SUPPLIED RECORDS: Begin

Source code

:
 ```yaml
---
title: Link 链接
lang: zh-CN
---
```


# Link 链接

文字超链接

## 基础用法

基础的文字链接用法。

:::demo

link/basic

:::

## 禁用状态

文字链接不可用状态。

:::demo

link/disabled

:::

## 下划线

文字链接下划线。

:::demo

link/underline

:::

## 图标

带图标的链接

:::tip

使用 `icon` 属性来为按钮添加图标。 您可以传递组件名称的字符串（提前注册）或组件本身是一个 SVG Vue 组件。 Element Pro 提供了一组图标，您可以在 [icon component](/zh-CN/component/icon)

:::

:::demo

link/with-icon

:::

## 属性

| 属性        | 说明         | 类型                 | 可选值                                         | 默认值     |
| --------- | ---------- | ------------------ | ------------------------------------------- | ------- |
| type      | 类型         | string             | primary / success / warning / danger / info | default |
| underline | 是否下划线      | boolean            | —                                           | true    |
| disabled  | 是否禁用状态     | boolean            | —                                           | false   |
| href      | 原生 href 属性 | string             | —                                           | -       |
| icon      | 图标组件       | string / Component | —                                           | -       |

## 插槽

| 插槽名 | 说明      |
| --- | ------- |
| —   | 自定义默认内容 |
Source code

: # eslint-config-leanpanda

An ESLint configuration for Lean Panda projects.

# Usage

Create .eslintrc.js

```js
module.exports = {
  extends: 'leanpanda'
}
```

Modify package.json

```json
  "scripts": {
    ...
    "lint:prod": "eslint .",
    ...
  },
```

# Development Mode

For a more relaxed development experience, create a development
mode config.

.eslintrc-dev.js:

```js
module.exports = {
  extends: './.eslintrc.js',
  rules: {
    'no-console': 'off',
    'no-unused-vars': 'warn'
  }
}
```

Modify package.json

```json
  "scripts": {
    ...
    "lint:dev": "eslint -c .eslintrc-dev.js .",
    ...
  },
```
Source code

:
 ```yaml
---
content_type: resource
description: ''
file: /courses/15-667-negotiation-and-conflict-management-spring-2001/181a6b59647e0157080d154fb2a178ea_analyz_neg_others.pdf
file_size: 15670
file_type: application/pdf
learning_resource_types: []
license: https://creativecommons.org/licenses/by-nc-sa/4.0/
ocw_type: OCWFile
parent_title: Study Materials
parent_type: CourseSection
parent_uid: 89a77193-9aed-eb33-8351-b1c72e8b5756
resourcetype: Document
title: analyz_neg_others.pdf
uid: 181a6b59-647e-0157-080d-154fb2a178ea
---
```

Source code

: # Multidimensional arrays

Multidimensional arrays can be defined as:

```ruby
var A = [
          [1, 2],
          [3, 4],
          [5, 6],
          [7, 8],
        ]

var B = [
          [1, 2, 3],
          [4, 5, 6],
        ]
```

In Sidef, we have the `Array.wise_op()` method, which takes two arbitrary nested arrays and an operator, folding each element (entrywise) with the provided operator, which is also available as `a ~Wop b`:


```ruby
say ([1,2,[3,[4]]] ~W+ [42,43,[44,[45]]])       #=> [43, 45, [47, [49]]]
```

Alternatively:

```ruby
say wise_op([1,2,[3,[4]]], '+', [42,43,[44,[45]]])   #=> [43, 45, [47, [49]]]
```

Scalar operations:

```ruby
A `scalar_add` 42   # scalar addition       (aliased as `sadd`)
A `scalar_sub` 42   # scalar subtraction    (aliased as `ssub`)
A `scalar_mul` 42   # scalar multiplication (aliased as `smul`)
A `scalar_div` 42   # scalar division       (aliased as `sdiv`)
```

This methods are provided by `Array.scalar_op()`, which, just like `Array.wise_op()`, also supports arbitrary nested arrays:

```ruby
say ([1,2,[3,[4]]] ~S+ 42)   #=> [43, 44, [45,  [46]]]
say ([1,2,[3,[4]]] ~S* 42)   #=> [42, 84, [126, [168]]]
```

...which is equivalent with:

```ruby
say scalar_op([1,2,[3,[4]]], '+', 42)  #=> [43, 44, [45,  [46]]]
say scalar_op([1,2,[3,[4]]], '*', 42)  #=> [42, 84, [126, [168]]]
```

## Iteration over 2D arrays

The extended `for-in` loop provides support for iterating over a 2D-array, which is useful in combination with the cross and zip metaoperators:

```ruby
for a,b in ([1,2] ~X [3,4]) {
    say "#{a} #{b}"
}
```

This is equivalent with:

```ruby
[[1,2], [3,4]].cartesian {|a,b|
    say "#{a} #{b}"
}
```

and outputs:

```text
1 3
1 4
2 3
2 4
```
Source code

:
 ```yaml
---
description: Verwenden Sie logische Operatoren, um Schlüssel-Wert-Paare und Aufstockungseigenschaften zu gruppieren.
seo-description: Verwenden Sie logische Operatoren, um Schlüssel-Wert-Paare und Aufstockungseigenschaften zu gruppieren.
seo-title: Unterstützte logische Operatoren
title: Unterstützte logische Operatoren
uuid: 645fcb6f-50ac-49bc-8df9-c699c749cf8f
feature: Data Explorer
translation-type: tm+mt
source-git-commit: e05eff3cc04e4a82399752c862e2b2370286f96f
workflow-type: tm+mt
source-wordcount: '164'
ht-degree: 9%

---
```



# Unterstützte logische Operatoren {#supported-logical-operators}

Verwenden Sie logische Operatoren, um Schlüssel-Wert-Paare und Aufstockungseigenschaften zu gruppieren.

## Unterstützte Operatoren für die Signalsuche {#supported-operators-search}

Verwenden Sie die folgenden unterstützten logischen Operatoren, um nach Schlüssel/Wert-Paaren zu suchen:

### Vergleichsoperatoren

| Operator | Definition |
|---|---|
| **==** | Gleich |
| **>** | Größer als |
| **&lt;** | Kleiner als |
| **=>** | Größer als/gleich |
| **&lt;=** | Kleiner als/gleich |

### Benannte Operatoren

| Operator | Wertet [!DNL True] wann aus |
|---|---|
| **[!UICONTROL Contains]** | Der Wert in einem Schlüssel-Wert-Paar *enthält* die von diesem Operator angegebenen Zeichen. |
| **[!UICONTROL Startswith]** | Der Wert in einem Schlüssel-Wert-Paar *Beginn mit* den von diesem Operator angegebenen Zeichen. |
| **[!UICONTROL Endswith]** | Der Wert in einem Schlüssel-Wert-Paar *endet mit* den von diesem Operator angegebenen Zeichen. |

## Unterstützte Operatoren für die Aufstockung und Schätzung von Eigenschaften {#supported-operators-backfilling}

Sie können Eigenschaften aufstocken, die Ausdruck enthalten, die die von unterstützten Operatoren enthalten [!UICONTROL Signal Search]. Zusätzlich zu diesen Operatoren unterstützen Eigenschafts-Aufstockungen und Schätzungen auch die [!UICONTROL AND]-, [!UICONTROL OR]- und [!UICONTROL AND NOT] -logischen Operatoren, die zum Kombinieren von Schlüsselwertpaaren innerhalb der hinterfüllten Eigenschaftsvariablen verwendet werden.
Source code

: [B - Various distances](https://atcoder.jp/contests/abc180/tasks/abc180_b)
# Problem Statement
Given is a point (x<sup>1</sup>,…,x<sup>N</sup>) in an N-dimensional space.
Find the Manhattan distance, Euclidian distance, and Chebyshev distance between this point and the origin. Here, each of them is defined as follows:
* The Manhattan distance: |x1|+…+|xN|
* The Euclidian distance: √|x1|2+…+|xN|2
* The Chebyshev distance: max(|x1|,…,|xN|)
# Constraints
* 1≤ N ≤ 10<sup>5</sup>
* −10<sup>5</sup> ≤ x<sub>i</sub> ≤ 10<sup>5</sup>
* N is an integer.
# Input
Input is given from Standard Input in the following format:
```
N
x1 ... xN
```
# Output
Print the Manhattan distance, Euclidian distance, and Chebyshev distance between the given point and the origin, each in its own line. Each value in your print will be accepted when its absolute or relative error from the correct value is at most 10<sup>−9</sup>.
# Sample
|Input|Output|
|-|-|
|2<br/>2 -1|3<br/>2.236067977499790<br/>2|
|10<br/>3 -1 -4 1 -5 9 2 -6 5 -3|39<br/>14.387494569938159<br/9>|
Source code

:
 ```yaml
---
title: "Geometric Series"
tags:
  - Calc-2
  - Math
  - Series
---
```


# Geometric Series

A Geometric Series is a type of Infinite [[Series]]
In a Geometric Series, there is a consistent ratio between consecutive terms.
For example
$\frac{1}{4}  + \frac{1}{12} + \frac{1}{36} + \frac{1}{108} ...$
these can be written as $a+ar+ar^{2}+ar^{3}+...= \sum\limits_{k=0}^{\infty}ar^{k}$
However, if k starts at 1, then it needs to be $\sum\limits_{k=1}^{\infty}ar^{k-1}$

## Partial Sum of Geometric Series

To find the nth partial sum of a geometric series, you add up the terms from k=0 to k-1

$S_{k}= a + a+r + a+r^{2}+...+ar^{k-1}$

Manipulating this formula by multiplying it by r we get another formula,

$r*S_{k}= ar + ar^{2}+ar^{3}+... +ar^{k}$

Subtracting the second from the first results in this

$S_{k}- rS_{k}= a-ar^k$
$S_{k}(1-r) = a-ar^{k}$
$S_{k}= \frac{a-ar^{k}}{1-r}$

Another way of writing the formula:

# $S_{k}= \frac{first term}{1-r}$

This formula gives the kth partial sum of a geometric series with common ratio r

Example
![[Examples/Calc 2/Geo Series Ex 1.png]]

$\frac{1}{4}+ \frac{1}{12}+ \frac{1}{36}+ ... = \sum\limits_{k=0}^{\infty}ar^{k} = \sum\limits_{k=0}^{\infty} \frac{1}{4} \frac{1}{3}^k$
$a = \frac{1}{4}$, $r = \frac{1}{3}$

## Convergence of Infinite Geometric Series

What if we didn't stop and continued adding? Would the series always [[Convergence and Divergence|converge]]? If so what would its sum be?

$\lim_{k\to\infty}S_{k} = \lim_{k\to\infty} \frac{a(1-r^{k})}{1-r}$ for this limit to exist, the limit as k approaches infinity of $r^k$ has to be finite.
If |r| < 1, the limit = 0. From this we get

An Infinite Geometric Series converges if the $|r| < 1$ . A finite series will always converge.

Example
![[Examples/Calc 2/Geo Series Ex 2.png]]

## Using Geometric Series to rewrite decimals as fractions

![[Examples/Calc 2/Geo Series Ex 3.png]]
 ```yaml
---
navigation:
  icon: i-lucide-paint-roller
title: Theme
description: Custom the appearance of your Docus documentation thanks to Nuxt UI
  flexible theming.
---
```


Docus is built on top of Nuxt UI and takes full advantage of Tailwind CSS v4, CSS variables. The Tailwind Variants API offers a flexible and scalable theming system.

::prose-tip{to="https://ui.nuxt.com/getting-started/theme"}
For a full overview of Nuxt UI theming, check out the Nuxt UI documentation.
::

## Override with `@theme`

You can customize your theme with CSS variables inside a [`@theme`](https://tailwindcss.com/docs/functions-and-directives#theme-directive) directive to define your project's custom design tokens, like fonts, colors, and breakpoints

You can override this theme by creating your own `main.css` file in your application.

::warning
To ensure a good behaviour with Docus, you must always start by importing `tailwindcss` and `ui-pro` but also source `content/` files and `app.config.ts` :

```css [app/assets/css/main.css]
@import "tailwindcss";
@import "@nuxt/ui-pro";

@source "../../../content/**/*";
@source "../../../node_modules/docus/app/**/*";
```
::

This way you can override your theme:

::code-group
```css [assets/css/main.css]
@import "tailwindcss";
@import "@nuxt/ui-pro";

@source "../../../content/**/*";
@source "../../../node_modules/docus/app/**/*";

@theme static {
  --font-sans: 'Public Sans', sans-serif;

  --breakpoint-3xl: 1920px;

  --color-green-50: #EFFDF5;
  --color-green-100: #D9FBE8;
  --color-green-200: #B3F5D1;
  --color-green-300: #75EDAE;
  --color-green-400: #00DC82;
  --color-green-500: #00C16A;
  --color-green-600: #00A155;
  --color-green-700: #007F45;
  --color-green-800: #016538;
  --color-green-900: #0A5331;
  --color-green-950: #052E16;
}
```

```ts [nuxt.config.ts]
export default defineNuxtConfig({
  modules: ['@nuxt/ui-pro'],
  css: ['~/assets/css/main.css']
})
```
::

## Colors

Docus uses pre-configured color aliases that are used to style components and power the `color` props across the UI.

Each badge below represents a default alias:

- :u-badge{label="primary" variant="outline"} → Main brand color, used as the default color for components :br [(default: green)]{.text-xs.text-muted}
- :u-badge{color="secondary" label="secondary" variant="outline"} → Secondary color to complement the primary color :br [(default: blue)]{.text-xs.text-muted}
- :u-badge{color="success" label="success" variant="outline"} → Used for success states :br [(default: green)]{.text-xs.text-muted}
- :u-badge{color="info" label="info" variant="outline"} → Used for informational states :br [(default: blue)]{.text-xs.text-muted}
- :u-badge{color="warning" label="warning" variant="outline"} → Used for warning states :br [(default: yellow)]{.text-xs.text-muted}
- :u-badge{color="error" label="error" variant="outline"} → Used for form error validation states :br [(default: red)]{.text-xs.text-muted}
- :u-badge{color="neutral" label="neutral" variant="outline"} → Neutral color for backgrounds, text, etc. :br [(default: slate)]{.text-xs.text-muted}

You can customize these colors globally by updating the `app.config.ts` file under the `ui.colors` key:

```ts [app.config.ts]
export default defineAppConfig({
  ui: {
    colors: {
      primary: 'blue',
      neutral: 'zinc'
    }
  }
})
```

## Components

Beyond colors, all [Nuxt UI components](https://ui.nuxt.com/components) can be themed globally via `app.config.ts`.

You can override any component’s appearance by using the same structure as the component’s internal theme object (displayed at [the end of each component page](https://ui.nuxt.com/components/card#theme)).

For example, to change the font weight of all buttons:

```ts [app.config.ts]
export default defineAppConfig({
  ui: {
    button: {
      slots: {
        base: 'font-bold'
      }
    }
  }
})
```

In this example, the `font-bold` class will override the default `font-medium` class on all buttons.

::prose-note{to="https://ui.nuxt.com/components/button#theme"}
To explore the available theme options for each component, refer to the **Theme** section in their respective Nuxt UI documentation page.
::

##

SUPPLIED RECORDS: End

(WHAT NEEDS TO BE DONE): Among the lines of the records, copy out each one that contains the word "like".

(OUTPUT OF THE EXERCISE):
This methods are provided by `Array.scalar_op()`, which, just like `Array.wise_op()`, also supports arbitrary nested arrays:
You can customize your theme with CSS variables inside a [`@theme`](https://tailwindcss.com/docs/functions-and-directives#theme-directive) directive to define your project's custom design tokens, like fonts, colors, and breakpoints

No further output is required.